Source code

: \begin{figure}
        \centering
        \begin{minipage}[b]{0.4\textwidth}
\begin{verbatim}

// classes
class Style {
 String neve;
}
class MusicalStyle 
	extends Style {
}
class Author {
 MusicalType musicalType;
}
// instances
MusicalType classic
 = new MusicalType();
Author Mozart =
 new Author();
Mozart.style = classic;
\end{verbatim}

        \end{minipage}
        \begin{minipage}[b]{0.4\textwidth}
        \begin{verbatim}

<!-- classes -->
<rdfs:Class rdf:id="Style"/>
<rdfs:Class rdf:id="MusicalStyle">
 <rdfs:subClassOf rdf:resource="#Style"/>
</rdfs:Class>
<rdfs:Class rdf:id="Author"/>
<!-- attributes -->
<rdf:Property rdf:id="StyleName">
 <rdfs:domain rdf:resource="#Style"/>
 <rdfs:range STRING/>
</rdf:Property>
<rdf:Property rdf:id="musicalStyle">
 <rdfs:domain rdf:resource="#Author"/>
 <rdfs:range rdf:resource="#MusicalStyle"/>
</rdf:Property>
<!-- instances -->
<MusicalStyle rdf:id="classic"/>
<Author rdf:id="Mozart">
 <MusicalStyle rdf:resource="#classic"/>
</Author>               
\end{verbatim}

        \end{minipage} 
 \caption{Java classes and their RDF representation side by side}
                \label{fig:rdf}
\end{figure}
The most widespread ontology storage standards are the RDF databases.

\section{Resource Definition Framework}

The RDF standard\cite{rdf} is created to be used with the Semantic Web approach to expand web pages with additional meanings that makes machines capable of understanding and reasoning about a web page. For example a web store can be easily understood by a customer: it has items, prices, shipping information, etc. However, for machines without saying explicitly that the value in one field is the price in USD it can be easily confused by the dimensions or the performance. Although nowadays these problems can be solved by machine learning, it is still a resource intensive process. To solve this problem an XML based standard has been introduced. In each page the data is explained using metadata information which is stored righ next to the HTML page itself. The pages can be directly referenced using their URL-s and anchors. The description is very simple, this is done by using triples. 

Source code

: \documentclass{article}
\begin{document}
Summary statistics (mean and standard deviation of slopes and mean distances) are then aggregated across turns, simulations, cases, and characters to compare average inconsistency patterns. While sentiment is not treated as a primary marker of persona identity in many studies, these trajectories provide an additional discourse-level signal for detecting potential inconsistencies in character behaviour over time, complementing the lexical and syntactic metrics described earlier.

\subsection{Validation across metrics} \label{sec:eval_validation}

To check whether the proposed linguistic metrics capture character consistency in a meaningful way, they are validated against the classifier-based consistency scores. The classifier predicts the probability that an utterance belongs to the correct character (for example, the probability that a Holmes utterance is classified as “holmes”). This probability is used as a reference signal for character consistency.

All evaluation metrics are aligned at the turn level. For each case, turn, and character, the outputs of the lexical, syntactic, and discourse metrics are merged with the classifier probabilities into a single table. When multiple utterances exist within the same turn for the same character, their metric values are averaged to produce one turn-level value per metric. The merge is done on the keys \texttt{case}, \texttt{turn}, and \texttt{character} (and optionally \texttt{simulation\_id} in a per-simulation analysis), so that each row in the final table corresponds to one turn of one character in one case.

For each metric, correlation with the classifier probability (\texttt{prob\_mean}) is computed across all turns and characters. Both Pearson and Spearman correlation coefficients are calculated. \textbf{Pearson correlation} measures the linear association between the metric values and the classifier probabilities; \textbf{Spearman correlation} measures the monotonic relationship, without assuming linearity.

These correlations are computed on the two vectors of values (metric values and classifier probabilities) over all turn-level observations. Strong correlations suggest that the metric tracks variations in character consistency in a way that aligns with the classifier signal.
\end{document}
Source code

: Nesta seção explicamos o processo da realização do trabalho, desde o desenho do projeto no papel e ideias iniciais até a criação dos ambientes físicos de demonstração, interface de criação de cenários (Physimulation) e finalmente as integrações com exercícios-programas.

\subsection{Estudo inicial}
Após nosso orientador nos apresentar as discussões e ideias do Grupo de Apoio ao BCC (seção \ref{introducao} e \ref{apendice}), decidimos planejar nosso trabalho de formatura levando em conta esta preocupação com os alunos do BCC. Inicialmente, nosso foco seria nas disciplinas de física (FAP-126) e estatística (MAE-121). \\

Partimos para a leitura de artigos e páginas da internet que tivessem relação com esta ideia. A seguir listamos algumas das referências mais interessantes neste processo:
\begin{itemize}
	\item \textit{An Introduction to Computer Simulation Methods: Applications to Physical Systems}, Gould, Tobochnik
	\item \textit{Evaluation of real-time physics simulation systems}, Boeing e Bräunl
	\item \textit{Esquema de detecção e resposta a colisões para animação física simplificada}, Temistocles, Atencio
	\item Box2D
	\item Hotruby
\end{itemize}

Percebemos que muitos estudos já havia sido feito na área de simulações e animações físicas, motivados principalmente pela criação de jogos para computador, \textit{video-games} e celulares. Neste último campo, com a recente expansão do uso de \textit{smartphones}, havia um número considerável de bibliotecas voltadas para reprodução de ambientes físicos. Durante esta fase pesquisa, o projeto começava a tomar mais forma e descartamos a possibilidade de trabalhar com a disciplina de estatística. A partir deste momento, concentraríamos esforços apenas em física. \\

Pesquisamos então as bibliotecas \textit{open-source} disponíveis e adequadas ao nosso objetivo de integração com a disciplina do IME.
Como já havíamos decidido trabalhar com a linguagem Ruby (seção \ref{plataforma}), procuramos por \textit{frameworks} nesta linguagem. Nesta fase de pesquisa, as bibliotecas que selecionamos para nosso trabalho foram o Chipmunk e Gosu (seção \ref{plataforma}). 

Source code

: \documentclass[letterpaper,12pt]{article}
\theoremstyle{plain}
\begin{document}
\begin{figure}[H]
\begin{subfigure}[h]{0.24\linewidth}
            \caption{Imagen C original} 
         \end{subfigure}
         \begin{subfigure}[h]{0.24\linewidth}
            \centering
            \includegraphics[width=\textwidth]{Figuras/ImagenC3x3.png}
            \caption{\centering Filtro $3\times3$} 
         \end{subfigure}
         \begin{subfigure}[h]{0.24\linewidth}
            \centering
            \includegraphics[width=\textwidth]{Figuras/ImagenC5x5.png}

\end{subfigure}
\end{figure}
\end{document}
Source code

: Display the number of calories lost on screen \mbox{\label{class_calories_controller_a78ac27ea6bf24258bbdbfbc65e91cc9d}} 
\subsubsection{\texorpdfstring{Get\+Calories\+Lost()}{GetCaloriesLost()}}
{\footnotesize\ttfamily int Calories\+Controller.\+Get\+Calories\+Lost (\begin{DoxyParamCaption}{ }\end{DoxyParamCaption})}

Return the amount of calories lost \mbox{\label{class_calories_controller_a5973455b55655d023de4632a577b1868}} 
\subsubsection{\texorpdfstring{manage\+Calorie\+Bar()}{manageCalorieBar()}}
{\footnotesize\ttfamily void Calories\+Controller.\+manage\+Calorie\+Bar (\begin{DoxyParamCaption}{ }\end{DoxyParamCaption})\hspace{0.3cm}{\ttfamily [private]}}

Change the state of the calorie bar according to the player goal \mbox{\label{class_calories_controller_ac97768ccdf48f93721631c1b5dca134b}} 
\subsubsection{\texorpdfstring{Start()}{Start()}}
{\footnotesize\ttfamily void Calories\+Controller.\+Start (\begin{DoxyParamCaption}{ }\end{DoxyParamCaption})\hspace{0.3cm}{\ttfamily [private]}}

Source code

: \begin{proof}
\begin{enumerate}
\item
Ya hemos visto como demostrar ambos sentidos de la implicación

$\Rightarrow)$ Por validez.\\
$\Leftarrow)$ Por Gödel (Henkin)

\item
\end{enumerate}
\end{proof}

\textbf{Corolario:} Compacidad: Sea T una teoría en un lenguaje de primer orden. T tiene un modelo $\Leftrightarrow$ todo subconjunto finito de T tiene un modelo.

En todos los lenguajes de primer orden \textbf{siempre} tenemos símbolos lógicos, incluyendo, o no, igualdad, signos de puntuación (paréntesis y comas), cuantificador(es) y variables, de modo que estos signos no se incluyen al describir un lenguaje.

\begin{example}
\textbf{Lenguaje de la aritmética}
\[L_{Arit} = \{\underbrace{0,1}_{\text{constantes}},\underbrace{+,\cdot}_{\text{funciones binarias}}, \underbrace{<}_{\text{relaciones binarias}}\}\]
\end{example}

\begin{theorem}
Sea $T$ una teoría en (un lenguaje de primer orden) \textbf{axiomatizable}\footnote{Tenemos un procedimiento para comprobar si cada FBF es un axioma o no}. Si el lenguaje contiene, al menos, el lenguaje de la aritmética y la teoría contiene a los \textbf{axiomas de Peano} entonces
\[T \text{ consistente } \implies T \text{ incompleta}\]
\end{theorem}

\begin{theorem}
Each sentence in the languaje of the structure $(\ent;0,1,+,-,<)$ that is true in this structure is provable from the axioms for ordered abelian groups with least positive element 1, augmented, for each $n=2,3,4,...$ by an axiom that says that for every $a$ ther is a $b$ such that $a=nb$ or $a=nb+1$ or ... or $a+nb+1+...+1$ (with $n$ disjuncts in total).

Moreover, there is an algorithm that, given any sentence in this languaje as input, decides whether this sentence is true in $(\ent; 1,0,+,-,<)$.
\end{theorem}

§ §

**Instructions to follow**
Only the number is needed here: how many lines of the listing include "Figuras"?

**Exercise solution**
2